The dog normally didn’t grab household things. However, Joey had given him a bath. One of Joey’s shirts had lots of the dog’s scent. Comet seized it. The twins chased him behind the Christmas tree.
“Comet, no,” Michelle shouted too late. The dog bumped the tree. It crashed to the ground.
“Your turn in timeout,” shouted Nicky. Comet backed into the corner, his head low.
Michelle instructed the dog to stay. He did. She grabbed the shirt. This time, Nicky and Alex quickly brought a basket. She filled it and carried it to the washer. The boys ran elsewhere.
Michelle walked into the living room. She looked at Comet. She placed her hands on her hips. “I am not doing laundry. If I got distracted with that, they’d probably flood the house. That’s the way this day has gone.”
“Speaking of going, where are they,” she asked herself as she swept up the dirt. She called for them. But, they didn’t answer. “Ah, nuts. Now what,” she wondered aloud.
She first thought they were juggling something. However, a search turned up nothing.
Could they be playing hide and seek? Probably not. They weren’t in any closets. Besides, they wouldn’t stay hidden earlier.

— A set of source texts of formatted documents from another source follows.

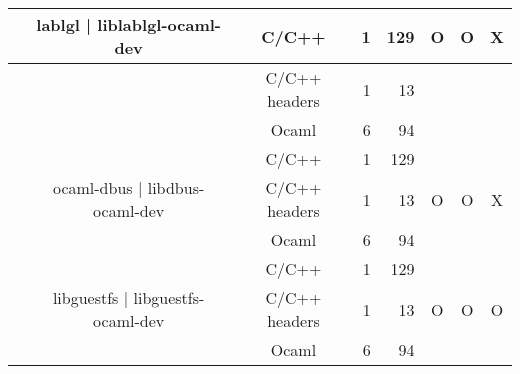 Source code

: \documentclass[11pt,a4paper]{article}
\begin{document}
\begin{table}[h,t]
\begin{tabular}{|>{\centering}m{3cm}| c|c|r|r| c| c|c|}
 &\multirow{3}{3cm}{lablgl | liblablgl-ocaml-dev} & C/C++ & 1 & 129 & \multirow{3}{*}{O} & \multirow{3}{*}{O} & \multirow{3}{*}{X}\\
\cline{3-5}
& &                           C/C++ headers & 1 & 13 & & & \\
\cline{3-5}
& &                          Ocaml & 6 & 94 & & & \\
\cline{2-8}
 &\multirow{3}{3cm}{ocaml-dbus | libdbus-ocaml-dev} & C/C++ & 1 & 129 & \multirow{3}{*}{O} & \multirow{3}{*}{O} & \multirow{3}{*}{X}\\
\cline{3-5}
& &                           C/C++ headers & 1 & 13 & & & \\
\cline{3-5}
& &                          Ocaml & 6 & 94 & & & \\
\cline{2-8}



 &\multirow{3}{3cm}{libguestfs | libguestfs-ocaml-dev} & C/C++ & 1 & 129 & \multirow{3}{*}{O} & \multirow{3}{*}{O} & \multirow{3}{*}{O}\\
\cline{3-5}
& &                           C/C++ headers & 1 & 13 & & & \\
\cline{3-5}
& &                          Ocaml & 6 & 94 & & & \\
\hline




\end{tabular}
\end{table}

\end{document}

Michelle allowed Comet up. She asked him to help. They jogged through each room. No Nicky, no Alex. Then, she noticed that a closet door was opened. The boys’ hats and coats were missing.
She ran to the kitchen, and looked out the window. Nicky and Alex were outside riding their tricycles. “They’re in big trouble, Mister,” she informed Comet. She wished she knew what that meant.